> [Source records]:
[Start of section]

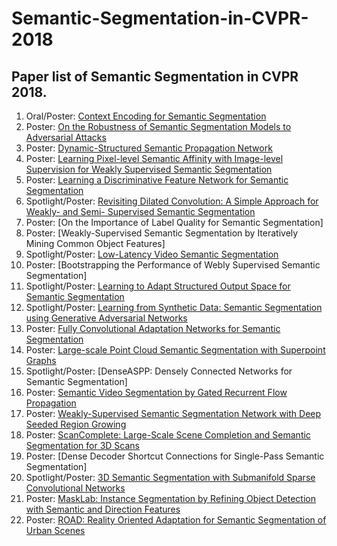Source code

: # Semantic-Segmentation-in-CVPR-2018

## Paper list of Semantic Segmentation in CVPR 2018.


1. Oral/Poster: [Context Encoding for Semantic Segmentation](https://arxiv.org/abs/1803.08904)
2. Poster: [On the Robustness of Semantic Segmentation Models to Adversarial Attacks](https://arxiv.org/abs/1711.09856)
3. Poster: [Dynamic-Structured Semantic Propagation Network](https://arxiv.org/abs/1803.06067)
4. Poster: [Learning Pixel-level Semantic Affinity with Image-level Supervision for Weakly Supervised Semantic Segmentation](https://arxiv.org/abs/1803.10464)
5. Poster: [Learning a Discriminative Feature Network for Semantic Segmentation](https://arxiv.org/abs/1804.09337)
6. Spotlight/Poster: [Revisiting Dilated Convolution: A Simple Approach for Weakly- and Semi- Supervised Semantic Segmentation](https://arxiv.org/abs/1805.04574)
7. Poster: [On the Importance of Label Quality for Semantic Segmentation]
8. Poster: [Weakly-Supervised Semantic Segmentation by Iteratively Mining Common Object Features]
9. Spotlight/Poster: [Low-Latency Video Semantic Segmentation](https://arxiv.org/abs/1804.00389)
10. Poster: [Bootstrapping the Performance of Webly Supervised Semantic Segmentation]
11. Spotlight/Poster: [Learning to Adapt Structured Output Space for Semantic Segmentation](https://arxiv.org/abs/1802.10349)
12. Spotlight/Poster: [Learning from Synthetic Data: Semantic Segmentation using Generative Adversarial Networks](https://arxiv.org/abs/1711.06969)
13. Poster: [Fully Convolutional Adaptation Networks for Semantic Segmentation](https://arxiv.org/abs/1804.08286)
14. Poster: [Large-scale Point Cloud Semantic Segmentation with Superpoint Graphs](https://arxiv.org/abs/1711.09869)
15. Spotlight/Poster: [DenseASPP: Densely Connected Networks for Semantic Segmentation]
16. Poster: [Semantic Video Segmentation by Gated Recurrent Flow Propagation](https://arxiv.org/abs/1612.08871)
17. Poster: [Weakly-Supervised Semantic Segmentation Network with Deep Seeded Region Growing](https://speedinghzl.github.io/publication/dsrg/)
18. Poster: [ScanComplete: Large-Scale Scene Completion and Semantic Segmentation for 3D Scans](https://arxiv.org/abs/1712.10215)
19. Poster: [Dense Decoder Shortcut Connections for Single-Pass Semantic Segmentation]
20. Spotlight/Poster: [3D Semantic Segmentation with Submanifold Sparse Convolutional Networks](https://arxiv.org/abs/1711.10275)
21. Poster: [MaskLab: Instance Segmentation by Refining Object Detection with Semantic and Direction Features](https://arxiv.org/abs/1712.04837)
22. Poster: [ROAD: Reality Oriented Adaptation for Semantic Segmentation of Urban Scenes](https://arxiv.org/abs/1711.11556)
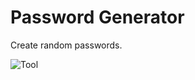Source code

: # Password Generator

Create random passwords.

![Tool](https://github.com/joaoficanha/password-generator/blob/master/generator.png)
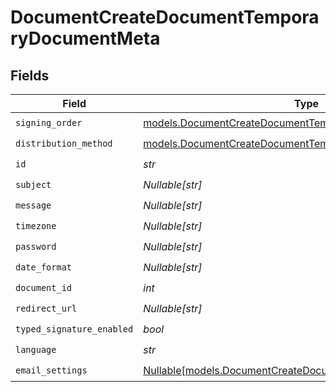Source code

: # DocumentCreateDocumentTemporaryDocumentMeta


## Fields

| Field                                                                                                                      | Type                                                                                                                       | Required                                                                                                                   | Description                                                                                                                |
| -------------------------------------------------------------------------------------------------------------------------- | -------------------------------------------------------------------------------------------------------------------------- | -------------------------------------------------------------------------------------------------------------------------- | -------------------------------------------------------------------------------------------------------------------------- |
| `signing_order`                                                                                                            | [models.DocumentCreateDocumentTemporarySigningOrder](../models/documentcreatedocumenttemporarysigningorder.md)             | :heavy_check_mark:                                                                                                         | N/A                                                                                                                        |
| `distribution_method`                                                                                                      | [models.DocumentCreateDocumentTemporaryDistributionMethod](../models/documentcreatedocumenttemporarydistributionmethod.md) | :heavy_check_mark:                                                                                                         | N/A                                                                                                                        |
| `id`                                                                                                                       | *str*                                                                                                                      | :heavy_check_mark:                                                                                                         | N/A                                                                                                                        |
| `subject`                                                                                                                  | *Nullable[str]*                                                                                                            | :heavy_check_mark:                                                                                                         | N/A                                                                                                                        |
| `message`                                                                                                                  | *Nullable[str]*                                                                                                            | :heavy_check_mark:                                                                                                         | N/A                                                                                                                        |
| `timezone`                                                                                                                 | *Nullable[str]*                                                                                                            | :heavy_check_mark:                                                                                                         | N/A                                                                                                                        |
| `password`                                                                                                                 | *Nullable[str]*                                                                                                            | :heavy_check_mark:                                                                                                         | N/A                                                                                                                        |
| `date_format`                                                                                                              | *Nullable[str]*                                                                                                            | :heavy_check_mark:                                                                                                         | N/A                                                                                                                        |
| `document_id`                                                                                                              | *int*                                                                                                                      | :heavy_check_mark:                                                                                                         | N/A                                                                                                                        |
| `redirect_url`                                                                                                             | *Nullable[str]*                                                                                                            | :heavy_check_mark:                                                                                                         | N/A                                                                                                                        |
| `typed_signature_enabled`                                                                                                  | *bool*                                                                                                                     | :heavy_check_mark:                                                                                                         | N/A                                                                                                                        |
| `language`                                                                                                                 | *str*                                                                                                                      | :heavy_check_mark:                                                                                                         | N/A                                                                                                                        |
| `email_settings`                                                                                                           | [Nullable[models.DocumentCreateDocumentTemporaryEmailSettings]](../models/documentcreatedocumenttemporaryemailsettings.md) | :heavy_check_mark:                                                                                                         | N/A                                                                                                                        |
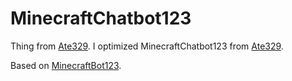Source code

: # MinecraftChatbot123
Thing from [Ate329](https://github.com/Ate329).  I optimized MinecraftChatbot123 from [Ate329](https://github.com/Ate329).

Based on [MinecraftBot123](https://github.com/Ate329/MinecraftBot123).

[End of section]

> [WHAT IS NEEDED]: Could the data above be returned in full, exactly, with every image left out?

> [RESULT]:
Source code

: # Semantic-Segmentation-in-CVPR-2018

## Paper list of Semantic Segmentation in CVPR 2018.


1. Oral/Poster: [Context Encoding for Semantic Segmentation](https://arxiv.org/abs/1803.08904)
2. Poster: [On the Robustness of Semantic Segmentation Models to Adversarial Attacks](https://arxiv.org/abs/1711.09856)
3. Poster: [Dynamic-Structured Semantic Propagation Network](https://arxiv.org/abs/1803.06067)
4. Poster: [Learning Pixel-level Semantic Affinity with Image-level Supervision for Weakly Supervised Semantic Segmentation](https://arxiv.org/abs/1803.10464)
5. Poster: [Learning a Discriminative Feature Network for Semantic Segmentation](https://arxiv.org/abs/1804.09337)
6. Spotlight/Poster: [Revisiting Dilated Convolution: A Simple Approach for Weakly- and Semi- Supervised Semantic Segmentation](https://arxiv.org/abs/1805.04574)
7. Poster: [On the Importance of Label Quality for Semantic Segmentation]
8. Poster: [Weakly-Supervised Semantic Segmentation by Iteratively Mining Common Object Features]
9. Spotlight/Poster: [Low-Latency Video Semantic Segmentation](https://arxiv.org/abs/1804.00389)
10. Poster: [Bootstrapping the Performance of Webly Supervised Semantic Segmentation]
11. Spotlight/Poster: [Learning to Adapt Structured Output Space for Semantic Segmentation](https://arxiv.org/abs/1802.10349)
12. Spotlight/Poster: [Learning from Synthetic Data: Semantic Segmentation using Generative Adversarial Networks](https://arxiv.org/abs/1711.06969)
13. Poster: [Fully Convolutional Adaptation Networks for Semantic Segmentation](https://arxiv.org/abs/1804.08286)
14. Poster: [Large-scale Point Cloud Semantic Segmentation with Superpoint Graphs](https://arxiv.org/abs/1711.09869)
15. Spotlight/Poster: [DenseASPP: Densely Connected Networks for Semantic Segmentation]
16. Poster: [Semantic Video Segmentation by Gated Recurrent Flow Propagation](https://arxiv.org/abs/1612.08871)
17. Poster: [Weakly-Supervised Semantic Segmentation Network with Deep Seeded Region Growing](https://speedinghzl.github.io/publication/dsrg/)
18. Poster: [ScanComplete: Large-Scale Scene Completion and Semantic Segmentation for 3D Scans](https://arxiv.org/abs/1712.10215)
19. Poster: [Dense Decoder Shortcut Connections for Single-Pass Semantic Segmentation]
20. Spotlight/Poster: [3D Semantic Segmentation with Submanifold Sparse Convolutional Networks](https://arxiv.org/abs/1711.10275)
21. Poster: [MaskLab: Instance Segmentation by Refining Object Detection with Semantic and Direction Features](https://arxiv.org/abs/1712.04837)
22. Poster: [ROAD: Reality Oriented Adaptation for Semantic Segmentation of Urban Scenes](https://arxiv.org/abs/1711.11556)
Source code

: # Password Generator

Create random passwords.

![Tool](https://github.com/joaoficanha/password-generator/blob/master/generator.png)
Source code

: # DocumentCreateDocumentTemporaryDocumentMeta


## Fields

| Field                                                                                                                      | Type                                                                                                                       | Required                                                                                                                   | Description                                                                                                                |
| -------------------------------------------------------------------------------------------------------------------------- | -------------------------------------------------------------------------------------------------------------------------- | -------------------------------------------------------------------------------------------------------------------------- | -------------------------------------------------------------------------------------------------------------------------- |
| `signing_order`                                                                                                            | [models.DocumentCreateDocumentTemporarySigningOrder](../models/documentcreatedocumenttemporarysigningorder.md)             | :heavy_check_mark:                                                                                                         | N/A                                                                                                                        |
| `distribution_method`                                                                                                      | [models.DocumentCreateDocumentTemporaryDistributionMethod](../models/documentcreatedocumenttemporarydistributionmethod.md) | :heavy_check_mark:                                                                                                         | N/A                                                                                                                        |
| `id`                                                                                                                       | *str*                                                                                                                      | :heavy_check_mark:                                                                                                         | N/A                                                                                                                        |
| `subject`                                                                                                                  | *Nullable[str]*                                                                                                            | :heavy_check_mark:                                                                                                         | N/A                                                                                                                        |
| `message`                                                                                                                  | *Nullable[str]*                                                                                                            | :heavy_check_mark:                                                                                                         | N/A                                                                                                                        |
| `timezone`                                                                                                                 | *Nullable[str]*                                                                                                            | :heavy_check_mark:                                                                                                         | N/A                                                                                                                        |
| `password`                                                                                                                 | *Nullable[str]*                                                                                                            | :heavy_check_mark:                                                                                                         | N/A                                                                                                                        |
| `date_format`                                                                                                              | *Nullable[str]*                                                                                                            | :heavy_check_mark:                                                                                                         | N/A                                                                                                                        |
| `document_id`                                                                                                              | *int*                                                                                                                      | :heavy_check_mark:                                                                                                         | N/A                                                                                                                        |
| `redirect_url`                                                                                                             | *Nullable[str]*                                                                                                            | :heavy_check_mark:                                                                                                         | N/A                                                                                                                        |
| `typed_signature_enabled`                                                                                                  | *bool*                                                                                                                     | :heavy_check_mark:                                                                                                         | N/A                                                                                                                        |
| `language`                                                                                                                 | *str*                                                                                                                      | :heavy_check_mark:                                                                                                         | N/A                                                                                                                        |
| `email_settings`                                                                                                           | [Nullable[models.DocumentCreateDocumentTemporaryEmailSettings]](../models/documentcreatedocumenttemporaryemailsettings.md) | :heavy_check_mark:                                                                                                         | N/A                                                                                                                        |
Source code

: # MinecraftChatbot123
Thing from [Ate329](https://github.com/Ate329).  I optimized MinecraftChatbot123 from [Ate329](https://github.com/Ate329).

Based on [MinecraftBot123](https://github.com/Ate329/MinecraftBot123).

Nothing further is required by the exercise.